Article Text
Abstract
Introduction The CES-D scale is commonly used to assess depressive symptoms (DS) in large population-based studies. Missing data (MD) in one or several of the 20 items of the scale are frequent and may create biases. Reasons for not completing items and impact on the estimation the prevalence of DS under various hypotheses are explored.
Methods 71 412 women from the French E3N cohort returned in 2005 a questionnaire containing the CES-D scale. An interview study was carried out on a random sample of 204 participants to examine different hypotheses for the MD mechanism. The prevalence of DS was estimated with different methods for handling MD: complete cases analysis, single imputation, multiple imputation from CES-D items with or without covariates under missing at random (MAR) and missing not at random (MNAR) assumptions.

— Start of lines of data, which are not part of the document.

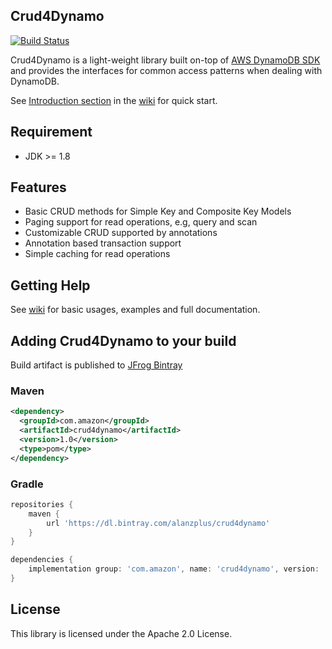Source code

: ## Crud4Dynamo
[![Build Status](https://travis-ci.org/aws-samples/crud4dynamo.svg?branch=master)](https://travis-ci.org/aws-samples/crud4dynamo)

Crud4Dynamo is a light-weight library built on-top of [AWS DynamoDB SDK](https://docs.aws.amazon.com/amazondynamodb/latest/developerguide/Programming.html) and provides the interfaces for common access patterns when dealing with DynamoDB.

See [Introduction section](https://github.com/aws-samples/crud4dynamo/wiki/Introduction) in the [wiki](https://github.com/aws-samples/crud4dynamo/wiki) for quick start.

## Requirement
* JDK >= 1.8

## Features
* Basic CRUD methods for Simple Key and Composite Key Models
* Paging support for read operations, e.g, query and scan
* Customizable CRUD supported by annotations
* Annotation based transaction support
* Simple caching for read operations

## Getting Help
See [wiki](https://github.com/aws-samples/crud4dynamo/wiki) for basic usages, examples and full documentation.

## Adding Crud4Dynamo to your build
Build artifact is published to [JFrog Bintray](https://bintray.com/alanzplus/crud4dynamo/crud4dynamo)

### Maven

```xml
<dependency>
  <groupId>com.amazon</groupId>
  <artifactId>crud4dynamo</artifactId>
  <version>1.0</version>
  <type>pom</type>
</dependency>
```

### Gradle

```groovy
repositories {
    maven {
        url 'https://dl.bintray.com/alanzplus/crud4dynamo'
    }
}

dependencies {
    implementation group: 'com.amazon', name: 'crud4dynamo', version: '1.0'
}
```

## License
This library is licensed under the Apache 2.0 License.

Results 45% of the 71 412 presented at least one missing value in the scale. The interviews showed that participants were not embarrassed to fill in questions about DS. Potential reasons of nonresponse were identified. MAR and MNAR hypotheses remained plausible. Among complete responders, the prevalence of DS was 26.1%. After multiple imputation under MAR assumption, it was 28.6%, 29.8% and 31.7% among women presenting up to 4, 10 and 20 missing values, respectively. The estimates were robust to the different imputation models, and the various scenarios of MNAR data.
Conclusion The CES-D scale can easily be used to assess DS in large cohorts. Multiple imputation under MAR assumption with the CES-D items only allows to reliably handle MD.